An agent is what gives it reach. You wrap the model in a loop that reads its output, hands it tools, feeds it a memory and whatever it scrapes off the open web, and lets it act with nobody in the middle. That loop is the **harness**: the place where a sentence becomes an action. It's also where a lot of the real-world risk now lives, and it's the newest, least-scrutinised part of the whole thing.

Nearly all of the serious safety work points at the model itself: alignment, refusals, adversarial robustness, red-teaming, interpretability, detectors for deception. It's deep, unsolved, genuinely hard, and it matters. It's also aimed almost entirely at one layer of what's quietly become a much taller stack. Wrapping a model in an agent adds new layers underneath, and those haven't had the same years of scrutiny, or anything close.

> **Figure 1 — wrap.** A bold, International-style diagram in two numbered sections. Section 01, "agent": a black square labelled MODEL sits in the centre, and a saturated green square labelled HARNESS grows in to wrap around it, with "tools · memory · the web" along its lower edge — the model is shown once, nested inside the harness. An arrow points down, marked "acts". Section 02, "impact": three bold lines, each with a coloured square marker, list what the agent does out in the world: Sends an email (green), Moves money (amber), and Deletes files (red). The figure shows a model wrapped by a harness that gives it tools and a loop, producing real actions in the world.

So, frankly, here's what's new once the model becomes an agent.

The refusals don't hold. You can fine-tune the "I can't help with that" out of a frontier model for a few dollars and keep every ounce of its competence (the conscience comes off, the cleverness stays). Inside a deployed agent the refusal was never really a control anyway; it's a default the harness can route around, or strip out entirely.

The model can't tell instructions from data. There's no reliable boundary between text it should treat as content and text it should obey. Point an agent at an inbox, a web page, a calendar invite, and a sentence buried in any of them can quietly hijack what it does with its tools. Prompt injection is the fastest-growing class of attack on deployed systems, and there's no tidy fix, because the confusion lives in how the model reads, not in a bug you can patch.

The behaviour worth fearing only shows up in motion. A model flattering the evaluator who decides its fate, or quietly throwing a test it could have aced, never appears in any single reply. It emerges over many turns, with tools, across a whole run. You catch it only in the execution trace, which the harness owns and the weights don't.

The actions are real, and usually you can't take them back.
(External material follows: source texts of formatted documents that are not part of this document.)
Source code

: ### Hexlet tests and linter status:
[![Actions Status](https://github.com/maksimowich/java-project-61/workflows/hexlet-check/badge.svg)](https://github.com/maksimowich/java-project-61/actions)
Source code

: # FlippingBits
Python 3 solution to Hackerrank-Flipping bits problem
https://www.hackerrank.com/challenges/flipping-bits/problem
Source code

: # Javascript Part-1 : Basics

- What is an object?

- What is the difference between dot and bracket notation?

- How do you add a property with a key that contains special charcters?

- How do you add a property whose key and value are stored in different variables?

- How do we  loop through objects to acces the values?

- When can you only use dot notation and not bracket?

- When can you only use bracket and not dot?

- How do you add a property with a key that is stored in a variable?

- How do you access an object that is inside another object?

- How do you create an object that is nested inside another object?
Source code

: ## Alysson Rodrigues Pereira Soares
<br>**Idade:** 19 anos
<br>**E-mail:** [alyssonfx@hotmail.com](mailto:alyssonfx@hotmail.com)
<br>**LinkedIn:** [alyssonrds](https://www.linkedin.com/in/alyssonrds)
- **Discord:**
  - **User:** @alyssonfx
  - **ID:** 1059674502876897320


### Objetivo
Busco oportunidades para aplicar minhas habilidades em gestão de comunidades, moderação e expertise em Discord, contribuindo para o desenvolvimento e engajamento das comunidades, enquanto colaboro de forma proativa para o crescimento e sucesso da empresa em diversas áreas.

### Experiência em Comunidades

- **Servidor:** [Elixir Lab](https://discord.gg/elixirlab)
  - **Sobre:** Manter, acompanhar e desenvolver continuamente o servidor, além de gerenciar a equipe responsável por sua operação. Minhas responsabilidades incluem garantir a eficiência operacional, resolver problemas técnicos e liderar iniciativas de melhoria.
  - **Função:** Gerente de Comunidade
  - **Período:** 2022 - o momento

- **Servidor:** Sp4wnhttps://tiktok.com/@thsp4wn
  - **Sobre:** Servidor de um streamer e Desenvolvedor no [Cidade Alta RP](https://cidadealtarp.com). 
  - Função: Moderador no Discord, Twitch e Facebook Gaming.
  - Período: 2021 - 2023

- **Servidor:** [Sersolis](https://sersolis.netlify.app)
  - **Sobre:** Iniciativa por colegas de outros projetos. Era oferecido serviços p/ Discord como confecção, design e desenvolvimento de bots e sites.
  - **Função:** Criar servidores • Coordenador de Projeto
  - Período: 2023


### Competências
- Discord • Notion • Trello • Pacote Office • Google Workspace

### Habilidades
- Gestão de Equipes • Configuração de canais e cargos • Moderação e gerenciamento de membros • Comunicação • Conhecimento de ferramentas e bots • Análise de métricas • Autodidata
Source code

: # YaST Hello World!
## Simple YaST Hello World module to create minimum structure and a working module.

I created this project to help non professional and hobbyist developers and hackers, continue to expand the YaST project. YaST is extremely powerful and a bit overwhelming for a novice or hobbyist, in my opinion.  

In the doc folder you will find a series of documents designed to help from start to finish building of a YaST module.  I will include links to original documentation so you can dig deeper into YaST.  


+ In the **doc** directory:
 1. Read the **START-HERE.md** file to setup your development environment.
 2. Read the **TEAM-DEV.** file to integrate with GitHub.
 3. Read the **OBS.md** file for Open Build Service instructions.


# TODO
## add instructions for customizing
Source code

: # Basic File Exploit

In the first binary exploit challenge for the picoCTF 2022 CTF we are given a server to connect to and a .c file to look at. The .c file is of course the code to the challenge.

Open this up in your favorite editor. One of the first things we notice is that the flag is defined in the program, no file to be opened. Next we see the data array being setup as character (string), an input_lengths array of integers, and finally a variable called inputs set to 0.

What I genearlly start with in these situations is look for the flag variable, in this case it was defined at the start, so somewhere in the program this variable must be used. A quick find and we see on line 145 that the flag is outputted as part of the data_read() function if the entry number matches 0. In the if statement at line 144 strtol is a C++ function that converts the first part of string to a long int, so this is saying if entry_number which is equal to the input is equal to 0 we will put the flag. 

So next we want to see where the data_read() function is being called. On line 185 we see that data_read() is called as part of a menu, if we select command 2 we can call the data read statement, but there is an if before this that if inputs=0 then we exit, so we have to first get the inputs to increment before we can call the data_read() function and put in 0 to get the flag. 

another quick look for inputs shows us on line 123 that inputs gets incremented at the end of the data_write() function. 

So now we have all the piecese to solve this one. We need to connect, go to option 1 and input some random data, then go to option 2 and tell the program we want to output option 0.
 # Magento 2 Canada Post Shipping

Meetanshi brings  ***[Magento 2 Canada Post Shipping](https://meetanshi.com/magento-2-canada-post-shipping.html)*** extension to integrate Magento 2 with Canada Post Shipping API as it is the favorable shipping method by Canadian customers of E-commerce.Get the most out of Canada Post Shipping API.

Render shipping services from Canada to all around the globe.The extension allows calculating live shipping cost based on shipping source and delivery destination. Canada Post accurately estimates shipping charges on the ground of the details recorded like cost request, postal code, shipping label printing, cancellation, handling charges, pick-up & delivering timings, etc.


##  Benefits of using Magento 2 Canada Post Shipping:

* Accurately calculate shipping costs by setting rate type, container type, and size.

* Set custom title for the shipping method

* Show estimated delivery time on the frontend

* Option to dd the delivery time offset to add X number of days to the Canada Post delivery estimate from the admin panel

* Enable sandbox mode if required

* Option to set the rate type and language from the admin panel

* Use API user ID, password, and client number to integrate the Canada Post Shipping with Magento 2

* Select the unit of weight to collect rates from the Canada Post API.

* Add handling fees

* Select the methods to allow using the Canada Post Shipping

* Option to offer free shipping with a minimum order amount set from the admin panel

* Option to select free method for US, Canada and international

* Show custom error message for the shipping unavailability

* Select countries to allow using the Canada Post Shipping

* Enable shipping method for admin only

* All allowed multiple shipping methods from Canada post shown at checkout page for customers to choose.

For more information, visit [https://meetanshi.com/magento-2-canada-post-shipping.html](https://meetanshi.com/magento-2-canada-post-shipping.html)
The model emits "delete the records" and a function dutifully deletes them. The cost of a mistake stops being an awkward paragraph and becomes a wire transfer, a leaked key, a 3 a.m. outage.

And it compounds. Wire a few agents together and one poisoned output becomes the next one's trusted input.

None of this is a knock on the model-level work. It's necessary, it's nowhere near finished, and the sharpest people in the field are nose-deep in it. The point is only that a model is one layer, and the entire case for defence in depth is that you need several independent ones. The agent wraps the model in newer layers: untrusted input, broad tool permissions, a standing memory, other agents. They're the youngest and least built-out, and they're the ones actually touching the world.

The honest version of the ledger isn't "the model might say something bad." It's that we've wired a system that can't reliably tell a command from a comment to a set of tools that act on the world, and the layer holding that line is the youngest, thinnest part of the whole stack.

We built the reach first. The brakes are coming second.